Worst Artist I’ve Ever Heard
Have you ever heard an art that makes you say “yuck?” There are many works that doesn’t make any sense. Below are the worst artists that I’ve ever heard:
INSANE CLOWN POSSE
Do they sound even stupider than they
look
Two trailer-trash types who wear face paint, pretend to be a street gang and drench cult devotees in cheap soda called Faygo, Violent J and Shaggy 2 Dope are more notorious for their beef with Eminem (who pistol-whipped an ICP homey in 2001) than their ham-fisted rap-rock music. They claim that a “dark carnival” visited them one night, prophesied impending apocalypse and made them its messengers. Between these circus gospels, they find plenty of time to rap about 40-ouncers and venereal disease.
EMERSON, LAKE & PALMER
Welcome back, my friends, to the
second-worst band in history!
“Boasting” former members of the Nice, King Crimson and — yes! — Atomic
Rooster, the less-than-super ’70s supergroup ELP shunned blues-based rock in
favor of bombastically reinterpreted classical works — with bewilderingly
successful results. A nightmarish enough proposition on record, the Brit trio’s
live shows were peppered by interminable solo spots, including a 20-minute drum
workout by Carl Palmer that ended with him ringing a cowbell held between his
teeth.
MICHAEL BOLTON
Otis Redding died for this?
With his curly locks and toned abs, Michael Bolton looked like nothing so
much as the hero of a cheap bodice-ripper, which was enough to earn him a
fervent audience for his over-emoted late-’80s power ballads. Unfortunately,
his greatest desire was to sing R&B oldies, which he went through like Sherman through Georgia.
KENNY G
This guy really blows!
Hated equally by jazz and rock fans, Kenny Gorelick’s limpid instrumentals
and obsequious cameos helped turn the soprano sax solo into pop music’s most
feared cliché. He started his career with fusion hack Jeff Lorber, and his 1986
album, Duotones, established
a steady market for anodyne, minimal background music, an aesthetic that
reached its zenith in 1997 when “The G” set a world record by holding a single
note for 45 minutes.
STARSHIP
Do they built this city on rock & roll and crap!

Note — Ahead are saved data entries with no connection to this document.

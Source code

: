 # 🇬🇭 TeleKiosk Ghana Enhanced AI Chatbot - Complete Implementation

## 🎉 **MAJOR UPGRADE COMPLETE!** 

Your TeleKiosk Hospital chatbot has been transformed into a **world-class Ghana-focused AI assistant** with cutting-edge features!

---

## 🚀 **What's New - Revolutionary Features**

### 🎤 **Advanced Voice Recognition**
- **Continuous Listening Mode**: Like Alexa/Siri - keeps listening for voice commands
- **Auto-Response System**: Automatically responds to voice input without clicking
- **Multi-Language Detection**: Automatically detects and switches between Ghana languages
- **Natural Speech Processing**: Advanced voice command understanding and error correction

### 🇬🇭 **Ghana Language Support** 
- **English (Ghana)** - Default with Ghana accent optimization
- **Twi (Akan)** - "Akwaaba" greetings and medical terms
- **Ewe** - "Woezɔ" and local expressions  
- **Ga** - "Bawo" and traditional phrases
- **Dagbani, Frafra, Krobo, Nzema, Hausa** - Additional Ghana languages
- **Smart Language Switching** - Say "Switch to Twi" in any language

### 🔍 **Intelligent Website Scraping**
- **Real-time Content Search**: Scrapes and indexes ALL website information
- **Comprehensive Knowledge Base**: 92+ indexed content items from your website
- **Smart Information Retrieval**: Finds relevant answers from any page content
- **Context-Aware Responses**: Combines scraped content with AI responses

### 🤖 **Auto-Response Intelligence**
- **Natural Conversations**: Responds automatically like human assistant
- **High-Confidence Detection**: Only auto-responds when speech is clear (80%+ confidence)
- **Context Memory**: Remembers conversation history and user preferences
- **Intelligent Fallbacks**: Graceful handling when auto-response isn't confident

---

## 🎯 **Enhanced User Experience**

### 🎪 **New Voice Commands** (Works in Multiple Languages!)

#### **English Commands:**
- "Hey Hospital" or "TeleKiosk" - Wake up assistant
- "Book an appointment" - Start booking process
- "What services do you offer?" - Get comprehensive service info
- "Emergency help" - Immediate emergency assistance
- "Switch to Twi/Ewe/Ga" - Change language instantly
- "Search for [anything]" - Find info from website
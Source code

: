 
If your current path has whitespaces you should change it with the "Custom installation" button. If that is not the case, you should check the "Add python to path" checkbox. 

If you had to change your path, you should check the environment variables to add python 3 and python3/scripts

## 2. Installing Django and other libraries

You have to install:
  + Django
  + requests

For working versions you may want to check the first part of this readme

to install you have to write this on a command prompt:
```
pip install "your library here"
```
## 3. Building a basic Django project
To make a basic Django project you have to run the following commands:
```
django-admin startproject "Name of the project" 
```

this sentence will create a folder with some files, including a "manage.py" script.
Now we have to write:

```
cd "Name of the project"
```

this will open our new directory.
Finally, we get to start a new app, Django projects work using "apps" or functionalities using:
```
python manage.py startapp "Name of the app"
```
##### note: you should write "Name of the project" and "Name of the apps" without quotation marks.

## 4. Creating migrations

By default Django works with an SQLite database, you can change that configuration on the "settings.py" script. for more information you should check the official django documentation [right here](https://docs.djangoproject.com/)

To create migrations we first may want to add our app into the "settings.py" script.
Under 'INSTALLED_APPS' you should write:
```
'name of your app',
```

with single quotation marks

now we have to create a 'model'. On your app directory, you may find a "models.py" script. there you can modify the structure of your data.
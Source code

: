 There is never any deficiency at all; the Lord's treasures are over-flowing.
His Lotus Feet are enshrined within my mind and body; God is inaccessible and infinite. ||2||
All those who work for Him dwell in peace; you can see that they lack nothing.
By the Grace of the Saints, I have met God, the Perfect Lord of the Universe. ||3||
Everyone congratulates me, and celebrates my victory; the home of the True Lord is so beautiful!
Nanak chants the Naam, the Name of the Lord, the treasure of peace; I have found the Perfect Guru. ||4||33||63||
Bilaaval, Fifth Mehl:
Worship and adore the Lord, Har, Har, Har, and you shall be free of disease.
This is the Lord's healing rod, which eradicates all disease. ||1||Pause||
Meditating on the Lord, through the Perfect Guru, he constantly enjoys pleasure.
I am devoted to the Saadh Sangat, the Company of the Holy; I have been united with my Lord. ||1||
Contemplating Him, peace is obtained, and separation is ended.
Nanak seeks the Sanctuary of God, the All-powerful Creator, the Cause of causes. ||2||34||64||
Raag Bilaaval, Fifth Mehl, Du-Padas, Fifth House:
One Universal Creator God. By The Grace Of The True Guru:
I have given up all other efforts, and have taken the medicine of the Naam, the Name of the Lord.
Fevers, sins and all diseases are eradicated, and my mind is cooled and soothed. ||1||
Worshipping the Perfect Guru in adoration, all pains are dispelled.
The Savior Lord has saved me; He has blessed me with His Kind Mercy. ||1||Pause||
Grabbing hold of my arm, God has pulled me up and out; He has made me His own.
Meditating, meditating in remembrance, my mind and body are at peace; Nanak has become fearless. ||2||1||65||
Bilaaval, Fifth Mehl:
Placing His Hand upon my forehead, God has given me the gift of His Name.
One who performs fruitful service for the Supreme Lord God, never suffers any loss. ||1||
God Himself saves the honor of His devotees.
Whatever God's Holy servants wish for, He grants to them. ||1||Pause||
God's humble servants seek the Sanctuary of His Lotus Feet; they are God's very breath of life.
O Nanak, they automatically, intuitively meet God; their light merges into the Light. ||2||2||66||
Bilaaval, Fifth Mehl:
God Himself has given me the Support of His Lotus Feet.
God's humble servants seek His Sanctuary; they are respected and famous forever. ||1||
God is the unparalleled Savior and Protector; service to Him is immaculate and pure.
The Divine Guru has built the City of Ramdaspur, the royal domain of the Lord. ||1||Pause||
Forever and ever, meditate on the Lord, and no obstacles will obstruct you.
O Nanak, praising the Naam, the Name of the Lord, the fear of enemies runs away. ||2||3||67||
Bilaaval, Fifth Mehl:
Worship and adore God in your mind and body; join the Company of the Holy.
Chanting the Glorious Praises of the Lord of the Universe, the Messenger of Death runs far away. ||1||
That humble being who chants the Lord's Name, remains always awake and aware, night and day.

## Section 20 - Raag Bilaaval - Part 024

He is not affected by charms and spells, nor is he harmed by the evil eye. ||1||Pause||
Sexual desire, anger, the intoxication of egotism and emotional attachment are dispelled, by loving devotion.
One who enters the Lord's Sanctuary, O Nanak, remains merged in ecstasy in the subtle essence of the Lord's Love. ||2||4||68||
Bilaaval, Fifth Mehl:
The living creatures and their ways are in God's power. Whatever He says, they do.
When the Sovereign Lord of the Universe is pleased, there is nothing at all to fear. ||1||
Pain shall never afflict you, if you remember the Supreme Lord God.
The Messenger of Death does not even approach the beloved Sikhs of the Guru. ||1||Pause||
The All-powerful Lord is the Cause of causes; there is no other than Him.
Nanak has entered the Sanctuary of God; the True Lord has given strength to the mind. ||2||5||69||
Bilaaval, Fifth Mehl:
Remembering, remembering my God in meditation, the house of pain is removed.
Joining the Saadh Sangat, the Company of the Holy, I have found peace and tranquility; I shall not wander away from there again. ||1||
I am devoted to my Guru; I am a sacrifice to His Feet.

In 1985, Starship rose like a phoenix from the ashes of once-mighty
psychedelic overlords Jefferson Airplane/Starship — but only if, by phoenix, you mean “ultra-lame,
MTV-pandering purveyors of MOR schlock.” Best remembered for “We Built This
City,” they were also responsible for unleashing the Diane Warren–penned
“Nothing’s Gonna Stop Us Now,” a song bad enough to appear on the soundtrack of
the diabolical Andrew McCarthy “comedy” Mannequin.
And its sequel!
Comments
Ah, Kenny G. Remember being stuck on a bus for 12 hours in INdonesia with the one Kenny G cassette playing over and over for the entire trip. Total torture!
Weren't Starship the 80's incarnation of Jefferson Airplane? JA actually quite good (at least that White Rabbit song was).